# Incineration and PM recovery from Rookie Filter Papers



## Lobby (Mar 9, 2012)

Folks,

I've no doubt entertained you with some of the rookie mistakes I've made as I've started the refining journey. But with experience comes expertise; at least I hope. 

In my first few batches, I've ended up with some filter papers with significant amounts of PM's: undissolved gold from the AR step, gold chloride that I didn't wash up, napkins that I used to pick up gold chloride solution spills, silver powder residues, silver nitrate and silver chloride containing filter papers.







I've read Harold_V's wonderful Incineration thread: 

http://www.goldrefiningforum.com/phpBB3/viewtopic.php?f=38&t=1997&p=16764&hilit=incineration#p16764

I've seen Kadriver's really good youtube video on this topic:

http://www.youtube.com/watch?v=GlozdhFuExk

And of course, I've read Hoke's book where she discusses this starting on page 216.

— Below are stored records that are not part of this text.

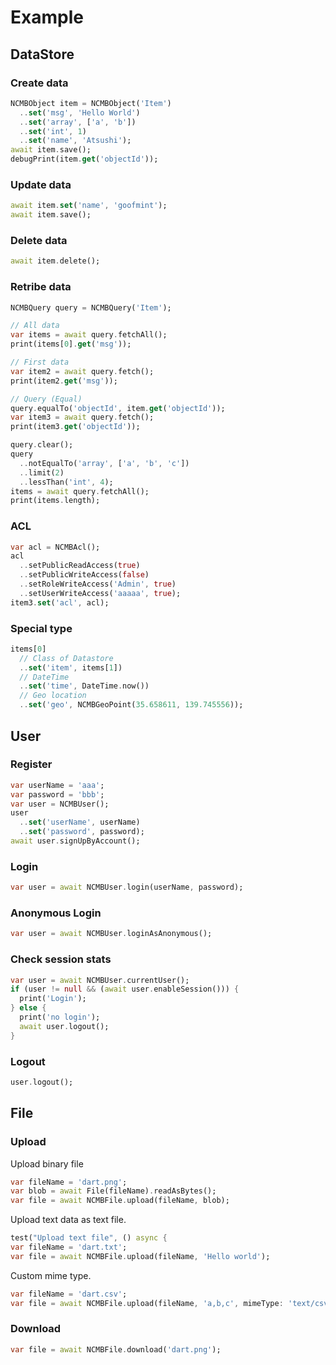 # Example

## DataStore

### Create data

```dart
NCMBObject item = NCMBObject('Item')
  ..set('msg', 'Hello World')
  ..set('array', ['a', 'b'])
  ..set('int', 1)
  ..set('name', 'Atsushi');
await item.save();
debugPrint(item.get('objectId'));
```

### Update data

```dart
await item.set('name', 'goofmint');
await item.save();
```

### Delete data

```dart
await item.delete();
```

### Retribe data

```dart
NCMBQuery query = NCMBQuery('Item');

// All data
var items = await query.fetchAll();
print(items[0].get('msg'));

// First data
var item2 = await query.fetch();
print(item2.get('msg'));

// Query (Equal)
query.equalTo('objectId', item.get('objectId'));
var item3 = await query.fetch();
print(item3.get('objectId'));

query.clear();
query
  ..notEqualTo('array', ['a', 'b', 'c'])
  ..limit(2)
  ..lessThan('int', 4);
items = await query.fetchAll();
print(items.length);
```

### ACL

```dart
var acl = NCMBAcl();
acl
  ..setPublicReadAccess(true)
  ..setPublicWriteAccess(false)
  ..setRoleWriteAccess('Admin', true)
  ..setUserWriteAccess('aaaaa', true);
item3.set('acl', acl);
```

### Special type

```dart
items[0]
  // Class of Datastore
  ..set('item', items[1])
  // DateTime
  ..set('time', DateTime.now())
  // Geo location
  ..set('geo', NCMBGeoPoint(35.658611, 139.745556));
```


## User

### Register

```dart
var userName = 'aaa';
var password = 'bbb';
var user = NCMBUser();
user
  ..set('userName', userName)
  ..set('password', password);
await user.signUpByAccount();
```

### Login

```dart
var user = await NCMBUser.login(userName, password);
```

### Anonymous Login

```dart
var user = await NCMBUser.loginAsAnonymous();
```

### Check session stats

```dart
var user = await NCMBUser.currentUser();
if (user != null && (await user.enableSession())) {
  print('Login');
} else {
  print('no login');
  await user.logout();
}
```

### Logout

```dart
user.logout();
```

## File

### Upload

Upload binary file

```dart
var fileName = 'dart.png';
var blob = await File(fileName).readAsBytes();
var file = await NCMBFile.upload(fileName, blob);
```

Upload text data as text file.

```dart
test("Upload text file", () async {
var fileName = 'dart.txt';
var file = await NCMBFile.upload(fileName, 'Hello world');
```

Custom mime type.

```dart
var fileName = 'dart.csv';
var file = await NCMBFile.upload(fileName, 'a,b,c', mimeType: 'text/csv');
```

### Download

```dart
var file = await NCMBFile.download('dart.png');
```
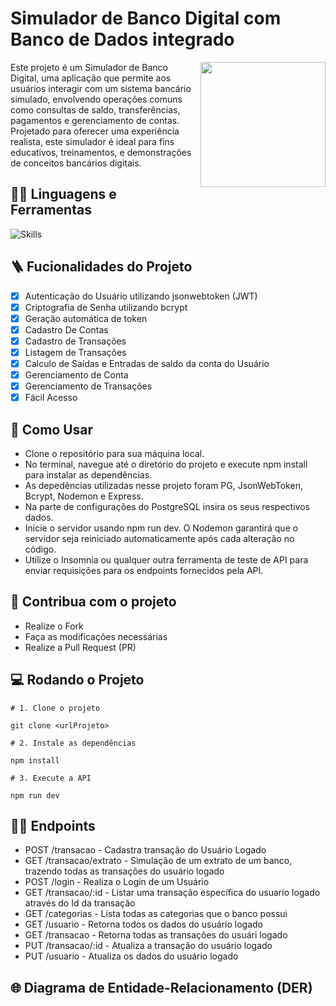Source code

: #  Simulador de Banco Digital com Banco de Dados integrado

<img src="https://i.pinimg.com/originals/a6/0b/57/a60b57a41f975f1e509348e5a4b218bc.png" width="200px" align="right" >
  <p align="left">
Este projeto é um Simulador de Banco Digital, uma aplicação que permite aos usuários interagir com um sistema bancário simulado, envolvendo operações comuns como consultas de saldo, transferências, pagamentos e gerenciamento de contas. Projetado para oferecer uma experiência realista, este simulador é ideal para fins educativos, treinamentos, e demonstrações de conceitos bancários digitais.
  </p>


## :man_mechanic: Linguagens e Ferramentas

![Skills](https://skillicons.dev/icons?i=nodejs,js,express,postgres)

## :ladder: Fucionalidades do Projeto

- [x] Autenticação do Usuário utilizando jsonwebtoken (JWT)
- [x] Criptografia de Senha utilizando bcrypt
- [x] Geração automática de token
- [x] Cadastro De Contas
- [x] Cadastro de Transações
- [x] Listagem de Transações
- [x] Calculo de Saídas e Entradas de saldo da conta do Usuário
- [x] Gerenciamento de Conta
- [x] Gerenciamento de Transações
- [x] Fácil Acesso

## :facepunch: Como Usar

- Clone o repositório para sua máquina local.
- No terminal, navegue até o diretório do projeto e execute npm install para instalar as dependências.
- As depedências utilizadas nesse projeto foram PG, JsonWebToken, Bcrypt, Nodemon e Express.
- Na parte de configurações do PostgreSQL insira os seus respectivos dados.
- Inicie o servidor usando npm run dev. O Nodemon garantirá que o servidor seja reiniciado automaticamente após cada alteração no código.
- Utilize o Insomnia ou qualquer outra ferramenta de teste de API para enviar requisições para os endpoints fornecidos pela API.

## :triangular_flag_on_post: Contribua com o projeto

- Realize o Fork
- Faça as modificações necessárias
- Realize a Pull Request (PR)

## :computer: Rodando o Projeto

```shell
# 1. Clone o projeto

git clone <urlProjeto>

# 2. Instale as dependências

npm install

# 3. Execute a API

npm run dev
```

## :sassy_man: Endpoints

- POST /transacao - Cadastra transação do Usuário Logado
- GET /transacao/extrato - Simulação de um extrato de um banco, trazendo todas as transações do usuário logado
- POST /login - Realiza o Login de um Usuário
- GET /transacao/:id - Listar uma transação específica do usuario logado através do Id da transação
- GET /categorias - Lista todas as categorias que o banco possui
- GET /usuario - Retorna todos os dados do usuário logado
- GET /transacao - Retorna todas as transações do usuári logado
- PUT /transacao/:id - Atualiza a transação do usuário logado
- PUT /usuario - Atualiza os dados do usuário logado

## :globe_with_meridians: Diagrama de Entidade-Relacionamento (DER)

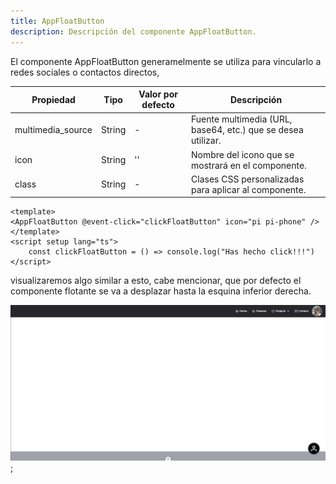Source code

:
 ```yaml
---
title: AppFloatButton
description: Descripción del componente AppFloatButton.
---
```


El componente AppFloatButton  generamelmente se utiliza para vincularlo a redes sociales o contactos directos,

| Propiedad         | Tipo   | Valor por defecto | Descripción                                                  |
| ----------------- | ------ | ----------------- | ------------------------------------------------------------ |
| multimedia_source | String | -                 | Fuente multimedia (URL, base64, etc.) que se desea utilizar. |
| icon              | String | ''                | Nombre del icono que se mostrará en el componente.           |
| class             | String | -                 | Clases CSS personalizadas para aplicar al componente.        |


```
<template>
<AppFloatButton @event-click="clickFloatButton" icon="pi pi-phone" />
</template>
<script setup lang="ts">
    const clickFloatButton = () => console.log("Has hecho click!!!")
</script>
```
visualizaremos algo similar a esto, cabe mencionar, que por defecto el componente flotante se va a desplazar hasta la esquina inferior derecha.

![AppFloatButton](../../../assets/AppFloatButton.JPG);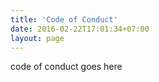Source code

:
 ```yaml
---
title: 'Code of Conduct'
date: 2016-02-22T17:01:34+07:00
layout: page
---
```


code of conduct goes here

My questions relate to the salts (chlorides and nitrates) that are in the filter papers. Do fluxes in the melting dish reduce them to metals? If so, which fluxes? Soda Ash? 

Or do I need to do a multi step water / acid washes to recover those salts?

Thanks!


----------



## MysticColby (Mar 10, 2012)

Please wait for someone who knows more than me to respond before starting.
By using and saving all these, it sounds like you do similar to what I do, and probably most people on here. It's a little simpler for me, though, as I do almost entirely all silver.
That said, this is what I do with my PM-containing papers and filters: put them in a crucible (or melting dish), cover with borax with some sodium carbonate (soda ash) and melt to ~1100ºC. I still have the first crucible I got, it's not the prettiest, so I use it just for melting junk such as this that will later be refined.
What happens:
silver chloride melted with sodium carbonate will give you silver. silver nitrate heated to 444ºC should decompose into silver and NOx gas (DO NOT BREATH FUMES). silver oxide heated to 280ºC should decompose into silver and oxygen. auric chloride (AuCl3) heated to 254ºC should decompose into gold and chlorine gas (DO NOT BREATH FUMES). all pure metals will just melt together.
Needless to say, do this in a well ventilated area. It may be the case that the NOx and chlorine gas isn't good for certain refractory materials, but I don't know which ones and I haven't observed this to be the case with what I use (graphite crucible and insulating fire brick furnace).
Once melted, pour into large (~20 liter / 5 gallon) metal bucket (I use a 5 gallon plastic bucket with a metal dish that nearly covers the bottom - seems to work well enough) with water (do not get hot crucible / dish wet), wait for it to cool, recover metal flakes, refine as you estimate what's in it (maybe inquarter, maybe dissolve in nitric, etc.)
I remember reading on here once that sodium carbonate, when added to a melt, will reduce metal oxides (copper oxide -> copper, for example). ah, found it:
http://goldrefiningforum.com/phpBB3/viewtopic.php?f=56&t=8264&p=77051&hilit=soda+ash+reduce+oxides#p77051

From reading Harold's post on incineration, I agree that a non-furnace burning is best/quickest. I've had success, though, with my furnace incinerating these papers. I've tried incinerating in an open pan, and it was really annoying when wind would pick up and blow dust away - furnace does protect against that. It does go slower than you'd expect of burning paper. But time was needed for metals to melt anyways, so I didn't see much harm.


----------



## Geo (Mar 10, 2012)

mystic, that is the proper process for silver. for gold, i don't think you need flux when you incinerate your filters. at least Harold never told me to. the main thing is to make sure the material is consumed to white ash. if you do this in a pyroceram dish you can go right to dissolution without moving the ashes. i use a stainless steel pan. ive gone through two so far as the acids are tough on the metal.


----------



## Harold_V (Mar 10, 2012)

MysticColby said:


> I've tried incinerating in an open pan, and it was really annoying when wind would pick up and blow dust away


Yep, dusting is a real problem when one incinerates. I learned that very early on. It's the reason that I included a filter system in my hood. I'd recover roughly eight ounces of gold about every two years when cleaning out the hood (I created an accumulation chamber as part of the design). That did not include the amount that was recovered from filters. That amount was never determined, as the ash was stored and processed along with all my other wastes, just prior to selling the refining business. 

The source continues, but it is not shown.